◆ **Work instructions**
Look through the entries below and report every line that has "frac".
** Task data follows **
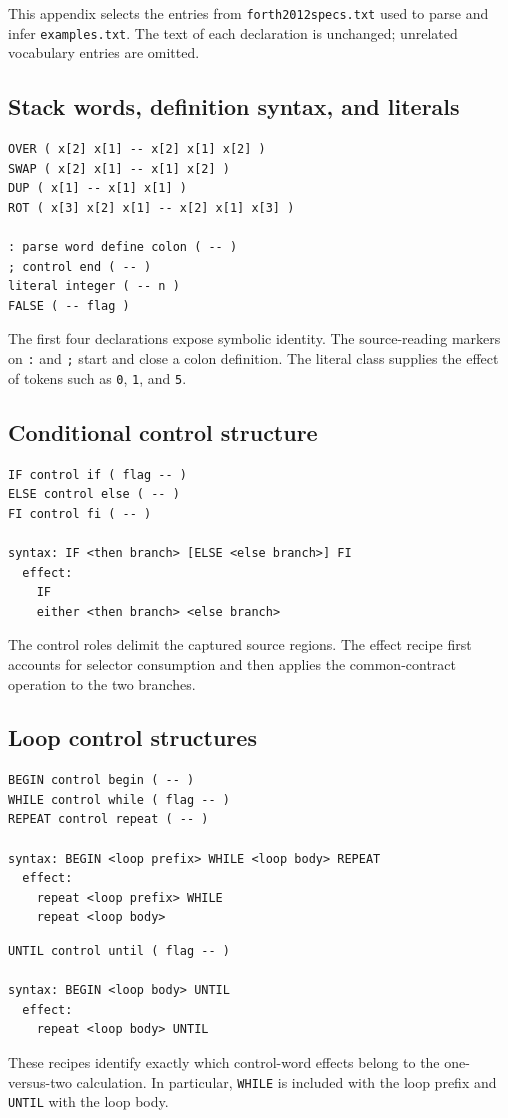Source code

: \documentclass[11pt,a4paper]{article}
\begin{document}
This appendix selects the entries from \texttt{forth2012specs.txt} used to
parse and infer \texttt{examples.txt}.  The text of each declaration is
unchanged; unrelated vocabulary entries are omitted.

\subsection{Stack words, definition syntax, and literals}
\begin{verbatim}
OVER ( x[2] x[1] -- x[2] x[1] x[2] )
SWAP ( x[2] x[1] -- x[1] x[2] )
DUP ( x[1] -- x[1] x[1] )
ROT ( x[3] x[2] x[1] -- x[2] x[1] x[3] )

: parse word define colon ( -- )
; control end ( -- )
literal integer ( -- n )
FALSE ( -- flag )
\end{verbatim}
The first four declarations expose symbolic identity.  The source-reading
markers on \texttt{:} and \texttt{;} start and close a colon definition.  The
literal class supplies the effect of tokens such as \texttt{0}, \texttt{1},
and \texttt{5}.

\subsection{Conditional control structure}
\begin{verbatim}
IF control if ( flag -- )
ELSE control else ( -- )
FI control fi ( -- )

syntax: IF <then branch> [ELSE <else branch>] FI
  effect:
    IF
    either <then branch> <else branch>
\end{verbatim}
The control roles delimit the captured source regions.  The effect recipe first
accounts for selector consumption and then applies the common-contract
operation to the two branches.

\subsection{Loop control structures}
\begin{verbatim}
BEGIN control begin ( -- )
WHILE control while ( flag -- )
REPEAT control repeat ( -- )

syntax: BEGIN <loop prefix> WHILE <loop body> REPEAT
  effect:
    repeat <loop prefix> WHILE
    repeat <loop body>
\end{verbatim}
\begin{samepage}
\begin{verbatim}
UNTIL control until ( flag -- )

syntax: BEGIN <loop body> UNTIL
  effect:
    repeat <loop body> UNTIL
\end{verbatim}
\end{samepage}
These recipes identify exactly which control-word effects belong to the
one-versus-two calculation.  In particular, \texttt{WHILE} is included with
the loop prefix and \texttt{UNTIL} with the loop body.
\end{document}
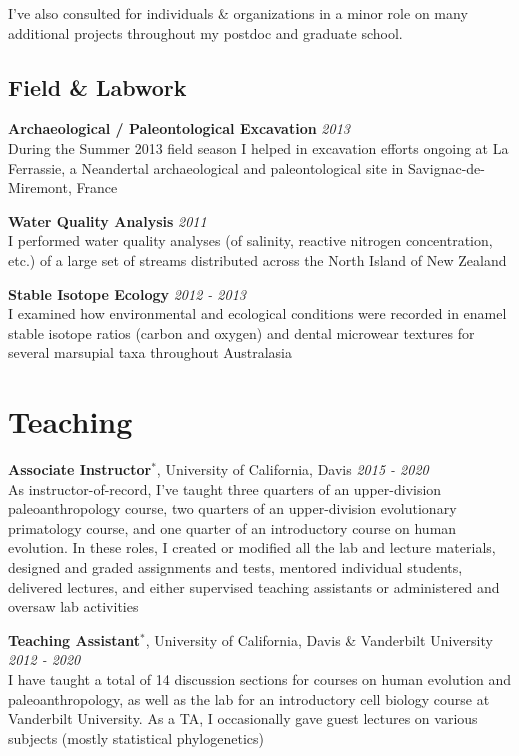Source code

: \documentclass[12pt]{article}
\begin{document}
I've also consulted for individuals \& organizations in a minor role on many additional projects throughout my postdoc and graduate school.

\subsection{Field \& Labwork}

\textbf{Archaeological / Paleontological Excavation} \hfill \emph{2013}\\
During the Summer 2013 field season I helped in excavation efforts ongoing at La Ferrassie, a Neandertal archaeological and paleontological site in Savignac-de-Miremont, France

\textbf{Water Quality Analysis} \hfill \emph{2011}\\
I performed water quality analyses (of salinity, reactive nitrogen concentration, etc.) of a large set of streams distributed across the North Island of New Zealand

\textbf{Stable Isotope Ecology} \hfill \emph{2012 - 2013}\\
I examined how environmental and ecological conditions were recorded in enamel stable isotope ratios (carbon and oxygen) and dental microwear textures for several marsupial taxa throughout Australasia

\section{Teaching}

\textbf{Associate Instructor$^{*}$}, University of California, Davis \hfill \emph{2015  - 2020}\\
As instructor-of-record, I’ve taught three quarters of an upper-division paleoanthropology course, two quarters of an upper-division evolutionary primatology course, and one quarter of an introductory course on human evolution. In these roles, I created or modified all the lab and lecture materials, designed and graded assignments and tests, mentored individual students, delivered lectures, and either supervised teaching assistants or administered and oversaw lab activities

\textbf{Teaching Assistant$^{*}$}, University of California, Davis \& Vanderbilt University \hfill \emph{2012  - 2020}\\
I have taught a total of 14 discussion sections for courses on human evolution and paleoanthropology, as well as the lab for an introductory cell biology course at Vanderbilt University. As a TA, I occasionally gave guest lectures on various subjects (mostly statistical phylogenetics)
\end{document}
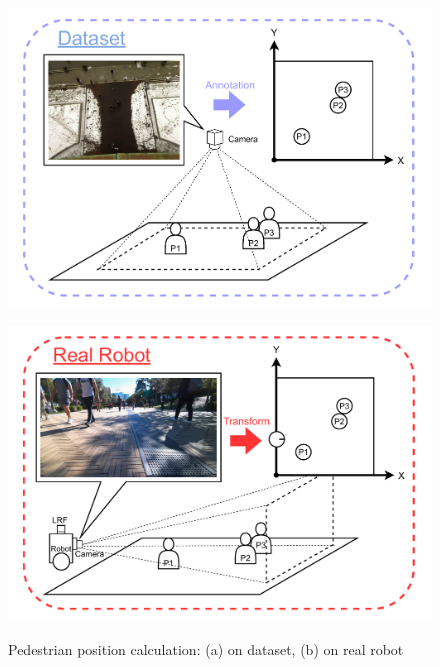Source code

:\begin{figure}[H]
  \centering
  \begin{minipage}{0.85\textwidth}
    \centering
    \includegraphics[width=\linewidth]{images/ped2pos-dataset.pdf}
    \label{Fig:ped2pos-dataset}
  \end{minipage}
  \hfill
  \begin{minipage}{0.85\textwidth}
    \centering
    \includegraphics[width=\linewidth]{images/ped2pos-realrobot.pdf}
    \label{Fig:ped2pos-realrobot}
  \end{minipage}
  \caption{Pedestrian position calculation: (a) on dataset, (b) on real robot}
  \label{Fig:ped2pos}
\end{figure}

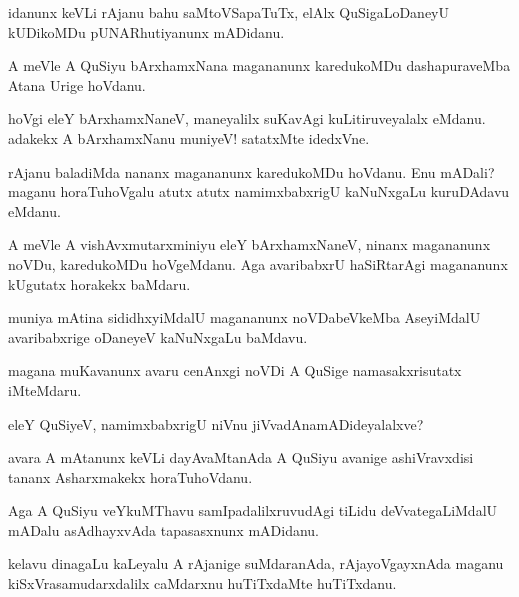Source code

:\begin{mng}
idanunx keVLi rAjanu bahu saMtoVSapaTuTx, elAlx QuSigaLoDaneyU kUDikoMDu pUNARhutiyanunx mADidanu.
\end{mng}

\begin{mng}
A meVle A QuSiyu bArxhamxNana magananunx karedukoMDu dashapuraveMba Atana Urige hoVdanu.
\end{mng}

\begin{mng}
hoVgi eleY bArxhamxNaneV, maneyalilx suKavAgi kuLitiruveyalalx eMdanu. adakekx A bArxhamxNanu muniyeV! satatxMte idedxVne.
\end{mng}

\begin{mng}
rAjanu baladiMda nananx magananunx karedukoMDu hoVdanu. Enu mADali? maganu horaTuhoVgalu atutx atutx namimxbabxrigU kaNuNxgaLu kuruDAdavu eMdanu.
\end{mng}

\begin{mng}
A meVle A vishAvxmutarxminiyu eleY bArxhamxNaneV, ninanx magananunx noVDu, karedukoMDu hoVgeMdanu. Aga avaribabxrU haSiRtarAgi magananunx kUgutatx horakekx baMdaru.
\end{mng}

\begin{mng}
muniya mAtina sididhxyiMdalU magananunx noVDabeVkeMba AseyiMdalU avaribabxrige oDaneyeV kaNuNxgaLu baMdavu.
\end{mng}

\begin{mng}
magana muKavanunx avaru cenAnxgi noVDi A QuSige namasakxrisutatx iMteMdaru.
\end{mng}

\begin{mng}
eleY QuSiyeV, namimxbabxrigU niVnu jiVvadAnamADideyalalxve?
\end{mng}

\begin{mng}
avara A mAtanunx keVLi dayAvaMtanAda A QuSiyu avanige ashiVravxdisi tananx Asharxmakekx horaTuhoVdanu.
\end{mng}

\begin{mng}
Aga A QuSiyu veYkuMThavu samIpadalilxruvudAgi tiLidu deVvategaLiMdalU mADalu asAdhayxvAda tapasasxnunx mADidanu.
\end{mng}

\begin{mng}
kelavu dinagaLu kaLeyalu A rAjanige suMdaranAda, rAjayoVgayxnAda maganu kiSxVrasamudarxdalilx caMdarxnu  huTiTxdaMte huTiTxdanu.
\end{mng}

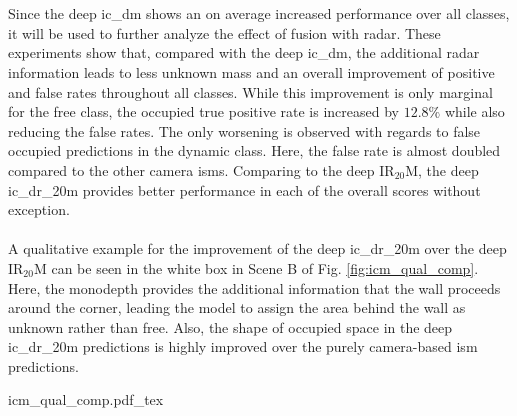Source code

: \\\\ 
Since the deep \gls{ic_dm} shows an on average increased performance over all classes, it will be used to further analyze the effect of fusion with radar. These experiments show that, compared with the deep \gls{ic_dm}, the additional radar information leads to less unknown mass and an overall improvement of positive and false rates throughout all classes. While this improvement is only marginal for the free class, the occupied true positive rate is increased by $12.8\%$ while also reducing the false rates. The only worsening is observed with regards to false occupied predictions in the dynamic class. Here, the false rate is almost doubled compared to the other camera \gls{ism}s. Comparing to the deep IR$_{20}$M, the deep \gls{ic_dr_20m} provides better performance in each of the overall scores without exception.
\\\\
A qualitative example for the improvement of the deep \gls{ic_dr_20m} over the deep IR$_{20}$M can be seen in the white box in Scene B of Fig. \ref{fig:icm_qual_comp}. Here, the \gls{monodepth} provides the additional information that the wall proceeds around the corner, leading the model to assign the area behind the wall as unknown rather than free. Also, the shape of occupied space in the deep \gls{ic_dr_20m} predictions is highly improved over the purely camera-based \gls{ism} predictions.
\begin{center}
	{icm_qual_comp.pdf_tex}
\end{center}
%
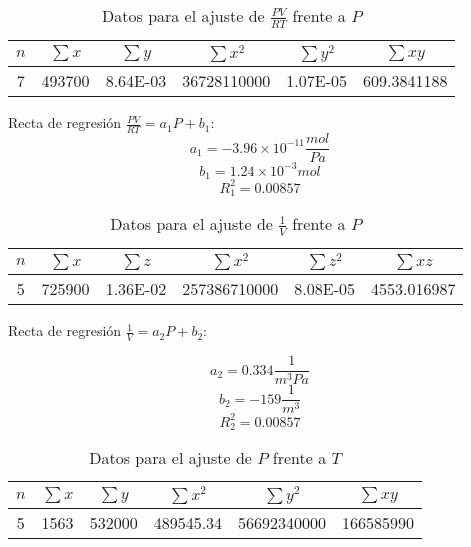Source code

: \documentclass[a4paper,12pt]{article}
\begin{document}
\begin{table}[H]
  \centering
  \caption{Datos para el ajuste de $\frac{PV}{RT}$ frente a $P$}
  \label{t1}
  \begin{tabular}{|c|c|c|c|c|c|}
    \hline
    $n$ & $\sum x$ & $\sum y$ & $\sum x^2$  & $\sum y^2$ & $\sum xy$   \\ \hline
    7   & 493700   & 8.64E-03 & 36728110000 & 1.07E-05   & 609.3841188 \\ \hline
  \end{tabular}
\end{table}
Recta de regresión $\frac{PV}{RT} = a_1 P + b_1 $:
\begin{equation}
  a_1 = -3.96 \times 10^{-11} \frac{mol}{Pa}
\end{equation}
\begin{equation}
   b_1 = 1.24 \times 10^{-3} mol
\end{equation}
\begin{equation}
  R_1^2 = 0.00857
\end{equation}

\begin{table}[H]
  \centering
  \caption{Datos para el ajuste de $\frac{1}{V}$ frente a $P$}
  \begin{tabular}{|c|c|c|c|c|c|}
    \hline
    $n$ & $\sum x$ & $\sum z$ & $\sum x^2$   & $\sum z^2$ & $\sum xz$   \\ \hline
    5   & 725900   & 1.36E-02 & 257386710000 & 8.08E-05   & 4553.016987 \\ \hline
  \end{tabular}
\end{table}

Recta de regresión $\frac{1}{V} = a_2 P + b_2 $:

\begin{equation}
  a_2 = 0.334 \frac{1}{m^3 Pa}
\end{equation}
\begin{equation}
   b_2 = -159 \frac{1}{m^3}
\end{equation}
\begin{equation}
  R_2^2 = 0.00857
\end{equation}

\begin{table}[H]
  \centering
  \caption{Datos para el ajuste de $P$ frente a $T$}
  \begin{tabular}{|c|c|c|c|c|c|}
    \hline
    $n$ & $\sum x$ & $\sum y$ & $\sum x^2$ & $\sum y^2$  & $\sum xy$ \\ \hline
    5   & 1563     & 532000   & 489545.34  & 56692340000 & 166585990 \\ \hline
  \end{tabular}
\end{table}
\end{document}
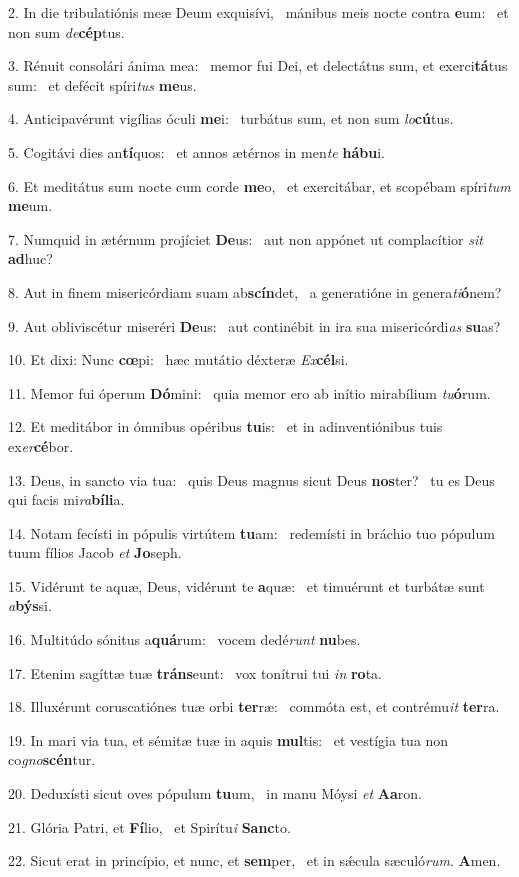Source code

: 2. In die tribulatiónis meæ Deum exquisívi, \dag\  mánibus meis nocte contra \textbf{e}um: \ast\  et non sum \textit{de}\textbf{cép}tus.\

3. Rénuit consolári ánima mea: \dag\  memor fui Dei, et delectátus sum, et exerci\textbf{tá}tus sum: \ast\  et defécit spíri\textit{tus} \textbf{me}us.\

4. Anticipavérunt vigílias óculi \textbf{me}i: \ast\  turbátus sum, et non sum \textit{lo}\textbf{cú}tus.\

5. Cogitávi dies an\textbf{tí}quos: \ast\  et annos ætérnos in men\textit{te} \textbf{há}\textbf{bu}i.\

6. Et meditátus sum nocte cum corde \textbf{me}o, \ast\  et exercitábar, et scopébam spíri\textit{tum} \textbf{me}um.\

7. Numquid in ætérnum projíciet \textbf{De}us: \ast\  aut non appónet ut complacítior \textit{sit} \textbf{ad}huc?\

8. Aut in finem misericórdiam suam ab\textbf{scín}det, \ast\  a generatióne in genera\textit{ti}\textbf{ó}nem?\

9. Aut obliviscétur miseréri \textbf{De}us: \ast\  aut continébit in ira sua misericórdi\textit{as} \textbf{su}as?\

10. Et dixi: Nunc \textbf{cœ}pi: \ast\  hæc mutátio déxteræ \textit{Ex}\textbf{cél}si.\

11. Memor fui óperum \textbf{Dó}mini: \ast\  quia memor ero ab inítio mirabílium \textit{tu}\textbf{ó}rum.\

12. Et meditábor in ómnibus opéribus \textbf{tu}is: \ast\  et in adinventiónibus tuis ex\textit{er}\textbf{cé}bor.\

13. Deus, in sancto via tua: \dag\  quis Deus magnus sicut Deus \textbf{nos}ter? \ast\  tu es Deus qui facis mi\textit{ra}\textbf{bí}\textbf{li}a.\

14. Notam fecísti in pópulis virtútem \textbf{tu}am: \ast\  redemísti in bráchio tuo pópulum tuum fílios Jacob \textit{et} \textbf{Jo}seph.\

15. Vidérunt te aquæ, Deus, vidérunt te \textbf{a}quæ: \ast\  et timuérunt et turbátæ sunt \textit{a}\textbf{býs}si.\

16. Multitúdo sónitus a\textbf{quá}rum: \ast\  vocem dedé\textit{runt} \textbf{nu}bes.\

17. Etenim sagíttæ tuæ \textbf{tráns}eunt: \ast\  vox tonítrui tui \textit{in} \textbf{ro}ta.\

18. Illuxérunt coruscatiónes tuæ orbi \textbf{ter}ræ: \ast\  commóta est, et contrému\textit{it} \textbf{ter}ra.\

19. In mari via tua, et sémitæ tuæ in aquis \textbf{mul}tis: \ast\  et vestígia tua non co\textit{gno}\textbf{scén}tur.\

20. Deduxísti sicut oves pópulum \textbf{tu}um, \ast\  in manu Móysi \textit{et} \textbf{A}\textbf{a}ron.\

21. Glória Patri, et \textbf{Fí}lio, \ast\  et Spirítu\textit{i} \textbf{Sanc}to.\

22. Sicut erat in princípio, et nunc, et \textbf{sem}per, \ast\  et in sǽcula sæculó\textit{rum}. \textbf{A}men.\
** End of Task data **
◆ **Response to the exercise**
  \caption{Datos para el ajuste de $\frac{PV}{RT}$ frente a $P$}
Recta de regresión $\frac{PV}{RT} = a_1 P + b_1 $:
  a_1 = -3.96 \times 10^{-11} \frac{mol}{Pa}
  \caption{Datos para el ajuste de $\frac{1}{V}$ frente a $P$}
Recta de regresión $\frac{1}{V} = a_2 P + b_2 $:
  a_2 = 0.334 \frac{1}{m^3 Pa}
   b_2 = -159 \frac{1}{m^3}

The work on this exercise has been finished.